The issue of extending military conscription to include women as well as men has been the subject of much debate in Finland over recent months.
Some 35 percent of respondents to a survey by the Uutissuomalainen newspaper group said they would be in favour of extending military conscription to women.
However, 44 percent of those surveyed said they were against the idea of extending conscription, while 21 percent did not wish to reveal their stance on the issue.
The prolonged debate over whether women should also be required to serve as conscripts was reignited in autumn last year, after a proposal by a cross-party parliamentary commission, and the topic has remained in the public domain ever since Russia’s invasion of Ukraine at the end of February.
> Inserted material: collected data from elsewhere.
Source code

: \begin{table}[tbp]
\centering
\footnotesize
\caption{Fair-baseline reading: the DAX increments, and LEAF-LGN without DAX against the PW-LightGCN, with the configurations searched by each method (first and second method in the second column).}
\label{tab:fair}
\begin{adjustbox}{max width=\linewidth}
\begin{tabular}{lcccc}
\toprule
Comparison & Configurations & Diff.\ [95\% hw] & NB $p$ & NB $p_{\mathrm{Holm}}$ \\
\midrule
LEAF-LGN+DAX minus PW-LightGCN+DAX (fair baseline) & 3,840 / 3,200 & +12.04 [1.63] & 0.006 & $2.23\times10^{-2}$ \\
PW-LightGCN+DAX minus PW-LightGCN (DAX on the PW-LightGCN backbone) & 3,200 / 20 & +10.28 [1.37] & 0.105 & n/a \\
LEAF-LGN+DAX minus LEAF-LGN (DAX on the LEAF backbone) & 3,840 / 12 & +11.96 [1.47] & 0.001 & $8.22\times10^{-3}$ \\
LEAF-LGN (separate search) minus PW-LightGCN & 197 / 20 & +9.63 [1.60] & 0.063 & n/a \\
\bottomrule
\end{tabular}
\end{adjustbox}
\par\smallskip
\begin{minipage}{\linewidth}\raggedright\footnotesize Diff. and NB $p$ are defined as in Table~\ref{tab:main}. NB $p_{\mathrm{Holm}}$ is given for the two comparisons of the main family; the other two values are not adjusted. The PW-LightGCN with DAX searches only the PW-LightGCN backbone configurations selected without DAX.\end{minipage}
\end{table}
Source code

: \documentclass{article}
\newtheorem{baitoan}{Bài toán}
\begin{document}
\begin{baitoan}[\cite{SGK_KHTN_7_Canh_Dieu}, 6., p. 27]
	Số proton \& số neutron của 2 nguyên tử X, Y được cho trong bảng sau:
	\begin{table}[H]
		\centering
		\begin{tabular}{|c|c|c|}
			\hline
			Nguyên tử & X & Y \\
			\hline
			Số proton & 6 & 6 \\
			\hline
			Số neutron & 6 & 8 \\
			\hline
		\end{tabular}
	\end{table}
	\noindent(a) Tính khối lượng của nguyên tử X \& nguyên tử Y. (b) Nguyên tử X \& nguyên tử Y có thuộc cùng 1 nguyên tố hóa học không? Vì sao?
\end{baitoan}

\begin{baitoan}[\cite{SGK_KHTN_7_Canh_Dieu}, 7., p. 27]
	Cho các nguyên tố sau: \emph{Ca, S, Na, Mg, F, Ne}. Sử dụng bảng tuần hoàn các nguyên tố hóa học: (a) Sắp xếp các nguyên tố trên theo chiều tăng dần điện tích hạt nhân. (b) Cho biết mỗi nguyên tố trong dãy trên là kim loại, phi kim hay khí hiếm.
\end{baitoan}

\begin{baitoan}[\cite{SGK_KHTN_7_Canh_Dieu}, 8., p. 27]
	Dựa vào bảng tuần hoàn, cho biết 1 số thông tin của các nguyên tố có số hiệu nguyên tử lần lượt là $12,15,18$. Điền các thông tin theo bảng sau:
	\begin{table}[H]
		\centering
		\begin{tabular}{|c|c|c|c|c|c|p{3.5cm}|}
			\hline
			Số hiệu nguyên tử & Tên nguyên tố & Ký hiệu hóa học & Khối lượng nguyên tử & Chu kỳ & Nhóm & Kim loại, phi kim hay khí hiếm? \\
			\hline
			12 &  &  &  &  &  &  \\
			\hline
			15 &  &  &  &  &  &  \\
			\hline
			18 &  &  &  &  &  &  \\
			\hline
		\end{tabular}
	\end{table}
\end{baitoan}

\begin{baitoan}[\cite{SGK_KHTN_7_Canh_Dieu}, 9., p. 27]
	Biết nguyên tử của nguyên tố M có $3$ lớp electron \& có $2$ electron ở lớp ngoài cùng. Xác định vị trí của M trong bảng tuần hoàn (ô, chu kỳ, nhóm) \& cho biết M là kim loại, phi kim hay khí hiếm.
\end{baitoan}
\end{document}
In May, an Yle poll of MPs found that one third of those who responded were also in favour of female conscription.
Out of Finland’s 200 MPs, 113 responded to Yle’s poll, with 30 saying they were in favour of making conscription obligatory for women while 69 MPs said they were against the idea.
In August, the opposition National Coalition Party (NCP) said it supported extending conscription to include women.
“Every year it becomes more and more difficult to justify why the best and most willing Finns, regardless of gender, are not selected for service,” Kai Mykkänen, chair of the NCP’s parliamentary group, told Yle at the time.
The Uutissuomalainen survey was carried out by the market research centre Tietoykkönen during the month of September, and interviewed 1,000 people living in Finland. The poll’s margin of error is 3.1 percentage points both ways.